A review by huerca_armada
Outer Dark by Cormac McCarthy

4.0

Against a crushingly bleak, senselessly nihilistic world, a woman is struggling to find her lost child after he is abandoned to the elements by her brother. The same brother, in fleeing from the acts that he has committed, is dogged from place to place by guilt of his actions, and that which is foisted onto him. This is a disjointed world, where both the just and the guilty are cut down without mercy, and where the dregs of humanity are on full display.
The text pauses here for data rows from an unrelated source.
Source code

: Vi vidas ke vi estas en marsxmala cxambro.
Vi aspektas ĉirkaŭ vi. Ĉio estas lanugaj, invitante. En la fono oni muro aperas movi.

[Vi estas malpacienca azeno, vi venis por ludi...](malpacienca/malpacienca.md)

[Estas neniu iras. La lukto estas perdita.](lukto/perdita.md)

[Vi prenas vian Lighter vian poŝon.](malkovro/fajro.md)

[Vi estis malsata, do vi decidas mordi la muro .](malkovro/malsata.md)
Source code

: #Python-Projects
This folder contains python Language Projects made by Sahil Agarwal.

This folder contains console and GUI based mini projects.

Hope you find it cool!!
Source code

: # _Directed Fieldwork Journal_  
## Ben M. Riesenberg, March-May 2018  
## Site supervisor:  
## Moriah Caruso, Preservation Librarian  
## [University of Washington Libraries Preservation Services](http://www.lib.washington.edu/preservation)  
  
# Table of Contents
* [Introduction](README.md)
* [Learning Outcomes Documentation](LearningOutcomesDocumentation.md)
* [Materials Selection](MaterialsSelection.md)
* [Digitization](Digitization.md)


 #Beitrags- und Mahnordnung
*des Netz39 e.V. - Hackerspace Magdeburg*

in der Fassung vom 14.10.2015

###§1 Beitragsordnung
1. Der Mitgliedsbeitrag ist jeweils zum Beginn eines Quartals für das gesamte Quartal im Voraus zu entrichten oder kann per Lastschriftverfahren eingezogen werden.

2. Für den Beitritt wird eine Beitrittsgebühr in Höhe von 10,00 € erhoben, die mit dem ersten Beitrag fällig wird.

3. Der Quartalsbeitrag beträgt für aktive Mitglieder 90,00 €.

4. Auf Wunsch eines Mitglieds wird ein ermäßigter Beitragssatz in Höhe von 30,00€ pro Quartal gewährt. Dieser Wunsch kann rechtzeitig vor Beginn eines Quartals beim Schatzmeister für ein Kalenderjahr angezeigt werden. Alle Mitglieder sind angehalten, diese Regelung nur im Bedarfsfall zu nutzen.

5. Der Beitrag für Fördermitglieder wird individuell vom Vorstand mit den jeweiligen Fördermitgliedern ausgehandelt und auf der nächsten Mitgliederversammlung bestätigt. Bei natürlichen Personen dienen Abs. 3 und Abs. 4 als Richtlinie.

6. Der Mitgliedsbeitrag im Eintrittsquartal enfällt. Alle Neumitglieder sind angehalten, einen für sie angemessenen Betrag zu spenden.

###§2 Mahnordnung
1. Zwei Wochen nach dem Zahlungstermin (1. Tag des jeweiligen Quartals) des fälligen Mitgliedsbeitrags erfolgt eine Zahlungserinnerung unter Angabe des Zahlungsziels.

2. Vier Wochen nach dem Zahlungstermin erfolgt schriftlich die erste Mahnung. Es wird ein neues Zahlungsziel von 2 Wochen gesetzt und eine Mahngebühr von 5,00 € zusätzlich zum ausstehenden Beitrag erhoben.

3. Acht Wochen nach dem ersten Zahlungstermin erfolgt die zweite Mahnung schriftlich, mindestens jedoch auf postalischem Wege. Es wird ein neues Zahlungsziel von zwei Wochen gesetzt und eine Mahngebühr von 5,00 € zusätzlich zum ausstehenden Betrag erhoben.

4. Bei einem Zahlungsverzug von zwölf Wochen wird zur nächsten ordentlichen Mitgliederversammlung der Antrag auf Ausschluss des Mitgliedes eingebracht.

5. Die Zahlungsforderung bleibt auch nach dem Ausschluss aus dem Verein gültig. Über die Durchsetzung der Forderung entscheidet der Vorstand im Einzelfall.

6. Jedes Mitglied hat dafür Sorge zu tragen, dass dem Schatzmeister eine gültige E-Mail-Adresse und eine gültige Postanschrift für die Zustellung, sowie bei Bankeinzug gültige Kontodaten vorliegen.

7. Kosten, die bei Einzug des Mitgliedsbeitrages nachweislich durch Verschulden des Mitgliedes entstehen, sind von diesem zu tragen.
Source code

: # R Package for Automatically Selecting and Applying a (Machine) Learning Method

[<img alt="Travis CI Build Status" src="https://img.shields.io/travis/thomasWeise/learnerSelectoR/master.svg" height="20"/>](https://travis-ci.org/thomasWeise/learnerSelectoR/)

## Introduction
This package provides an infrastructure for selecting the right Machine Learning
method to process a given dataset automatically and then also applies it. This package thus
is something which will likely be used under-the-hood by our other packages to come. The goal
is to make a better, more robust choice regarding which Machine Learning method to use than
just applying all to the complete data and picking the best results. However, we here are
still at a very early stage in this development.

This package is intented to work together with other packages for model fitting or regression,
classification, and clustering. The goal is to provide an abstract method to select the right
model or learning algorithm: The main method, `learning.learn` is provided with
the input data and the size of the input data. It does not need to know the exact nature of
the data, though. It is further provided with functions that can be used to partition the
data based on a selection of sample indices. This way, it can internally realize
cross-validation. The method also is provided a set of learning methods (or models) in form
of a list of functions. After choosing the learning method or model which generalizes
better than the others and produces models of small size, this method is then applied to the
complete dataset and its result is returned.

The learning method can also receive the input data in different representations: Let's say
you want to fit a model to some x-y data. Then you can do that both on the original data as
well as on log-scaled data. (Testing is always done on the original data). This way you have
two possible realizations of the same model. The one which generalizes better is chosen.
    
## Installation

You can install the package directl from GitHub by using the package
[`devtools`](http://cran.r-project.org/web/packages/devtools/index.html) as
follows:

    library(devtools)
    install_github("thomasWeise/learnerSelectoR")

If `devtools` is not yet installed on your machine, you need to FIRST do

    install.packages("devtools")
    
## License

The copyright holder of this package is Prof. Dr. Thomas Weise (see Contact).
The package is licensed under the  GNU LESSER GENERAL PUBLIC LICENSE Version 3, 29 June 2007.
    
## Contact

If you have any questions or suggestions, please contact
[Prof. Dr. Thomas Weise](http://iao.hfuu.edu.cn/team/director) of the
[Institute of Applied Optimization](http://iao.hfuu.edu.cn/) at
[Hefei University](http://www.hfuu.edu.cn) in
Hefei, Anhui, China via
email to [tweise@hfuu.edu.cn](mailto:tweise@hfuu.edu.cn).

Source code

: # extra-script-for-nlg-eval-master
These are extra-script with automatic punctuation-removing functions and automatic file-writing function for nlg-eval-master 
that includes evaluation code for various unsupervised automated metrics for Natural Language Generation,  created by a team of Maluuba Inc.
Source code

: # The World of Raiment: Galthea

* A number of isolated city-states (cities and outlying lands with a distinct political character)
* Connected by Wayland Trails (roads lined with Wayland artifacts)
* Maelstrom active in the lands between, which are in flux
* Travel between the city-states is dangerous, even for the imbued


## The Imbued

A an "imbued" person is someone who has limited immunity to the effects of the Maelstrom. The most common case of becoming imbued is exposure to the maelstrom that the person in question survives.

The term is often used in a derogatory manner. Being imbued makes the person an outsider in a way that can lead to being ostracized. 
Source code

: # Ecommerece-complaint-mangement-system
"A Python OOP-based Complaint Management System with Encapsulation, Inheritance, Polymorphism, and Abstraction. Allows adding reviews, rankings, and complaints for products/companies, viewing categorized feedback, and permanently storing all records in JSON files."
Though set far away from the usual Southwestern haunts that the majority of McCarthy's other works have spanned, this portraiture of Appalachian gothic retains the same set pieces that feature so prominently in all of his writings. The lush, vivid descriptions of the countryside that is uncaring to the main characters and their struggles. The byzantine lexicon married with the sparse, coarse vocabulary of the people within. Ruminations on the human condition. And a set of villains who, even moreso than Blood Meridian's Judge Holden, will make your skin crawl with their every word.

One of his most harrowing books, arguably in contest with The Road from the novels that I've read for him so far. McCarthy's southern Gothic pulls no punches in the harshness exemplified in the genre. But for those who can stomach it, they will find it to be an integral work in McCarthy's catalogue.